Quelles sont les formalités à respecter pour introduire un tel recours ?
Le Conseil d’Etat est particulièrement rigoureux dans l’appréciation des formalités d’introduction du recours. Tout d’abord, il convient d’être extrêmement attentif au respect du délai : le recours doit être introduit dans les 60 jours suivant la notification de la décision attaquée. C’est la date de la réception de la décision qui fait courir le délai.
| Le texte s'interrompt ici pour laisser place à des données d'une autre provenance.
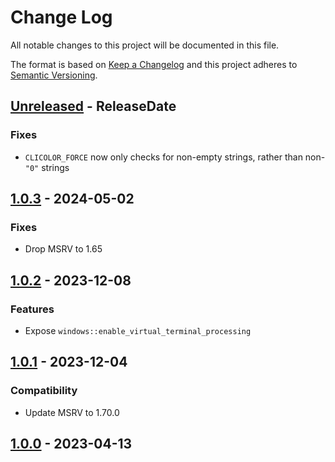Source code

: # Change Log
All notable changes to this project will be documented in this file.

The format is based on [Keep a Changelog](http://keepachangelog.com/)
and this project adheres to [Semantic Versioning](http://semver.org/).

<!-- next-header -->
## [Unreleased] - ReleaseDate

### Fixes

- `CLICOLOR_FORCE` now only checks for non-empty strings, rather than non-`"0"` strings

## [1.0.3] - 2024-05-02

### Fixes

- Drop MSRV to 1.65

## [1.0.2] - 2023-12-08

### Features

- Expose `windows::enable_virtual_terminal_processing`

## [1.0.1] - 2023-12-04

### Compatibility

- Update MSRV to 1.70.0

## [1.0.0] - 2023-04-13

<!-- next-url -->
[Unreleased]: https://github.com/rust-cli/anstyle/compare/anstyle-query-v1.0.3...HEAD
[1.0.3]: https://github.com/rust-cli/anstyle/compare/anstyle-query-v1.0.2...anstyle-query-v1.0.3
[1.0.2]: https://github.com/rust-cli/anstyle/compare/anstyle-query-v1.0.1...anstyle-query-v1.0.2
[1.0.1]: https://github.com/rust-cli/anstyle/compare/anstyle-query-v1.0.0...anstyle-query-v1.0.1
[1.0.0]: https://github.com/rust-cli/anstyle/compare/c4423c1...anstyle-query-v1.0.0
Ensuite, la requête, intitulée « requête en annulation », doit impérativement contenir :
- le nom et l’adresse de chaque partie requérante, ainsi que la mention du « domicile élu », c’est-à-dire de l’adresse à laquelle tous les documents de la procédure pourront être notifiés pendant la durée du recours ;
- l’identité et l’adresse de la partie adverse, c’est-à-dire de l’autorité administrative qui a adopté la décision contestée ;
- un exposé des éléments de fait qui justifient l’introduction du recours ;
- un exposé des moyens de droit invoqués à l’appui du recours, c’est-à-dire des règles de droit qui n’ont pas été respectées par l’autorité administrative lorsqu’elle a adopté la décision.
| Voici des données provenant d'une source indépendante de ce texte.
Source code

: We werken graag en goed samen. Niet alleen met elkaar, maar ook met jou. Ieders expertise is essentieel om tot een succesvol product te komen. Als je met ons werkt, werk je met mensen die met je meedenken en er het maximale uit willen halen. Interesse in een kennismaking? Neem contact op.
A cette requête en annulation doit être joint un dossier, comprenant toutes les pièces (numérotées) utiles à l’examen du recours, en ce compris une copie de la décision attaquée.
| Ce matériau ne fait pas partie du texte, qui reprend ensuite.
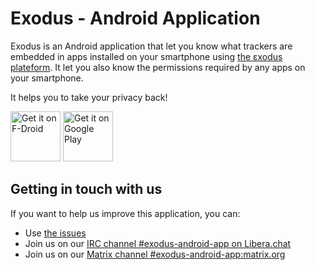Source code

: # Exodus - Android Application

Exodus is an Android application that let you know what trackers are embedded in apps installed on your smartphone using [the εxodus plateform](https://github.com/Exodus-Privacy/exodus). It let you also know the permissions required by any apps on your smartphone.

It helps you to take your privacy back!

<a href="https://f-droid.org/packages/org.eu.exodus_privacy.exodusprivacy/" target="_blank">
<img src="https://fdroid.gitlab.io/artwork/badge/get-it-on.png" alt="Get it on F-Droid" height="80"/></a>
<a href="https://play.google.com/store/apps/details?id=org.eu.exodus_privacy.exodusprivacy" target="_blank">
<img src="https://play.google.com/intl/en_us/badges/images/generic/en-play-badge.png" alt="Get it on Google Play" height="80"/></a>

## Getting in touch with us

If you want to help us improve this application, you can:

- Use [the issues](https://github.com/Exodus-Privacy/exodus/issues)
- Join us on our [IRC channel #exodus-android-app on Libera.chat](https://web.libera.chat/?nick=webguest?#exodus-android-app)
- Join us on our [Matrix channel #exodus-android-app:matrix.org](https://matrix.to/#/#exodus-android-app:matrix.org)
Il convient de veiller à énoncer tous les arguments de contestation dans la requête en annulation. Il ne sera pas possible par la suite d’ajouter des arguments qui n’auraient pas été soulevés dans la requête, sauf s’il s’agit de moyens d’ordre public.
Votre requête doit être adressée au Conseil d’Etat :
- soit par courrier recommandé, en un original ainsi que trois copies certifiées conformes + une par partie adverse, accompagnée d’une copie du dossier de pièces, rue de la Science, 33 à 1040 Bruxelles ;
- soit via la procédure électronique, sur le site https://eproadmin.raadvst-consetat.be/ sur lequel vous pouvez vous connecter au moyen de votre carte d’identité électronique.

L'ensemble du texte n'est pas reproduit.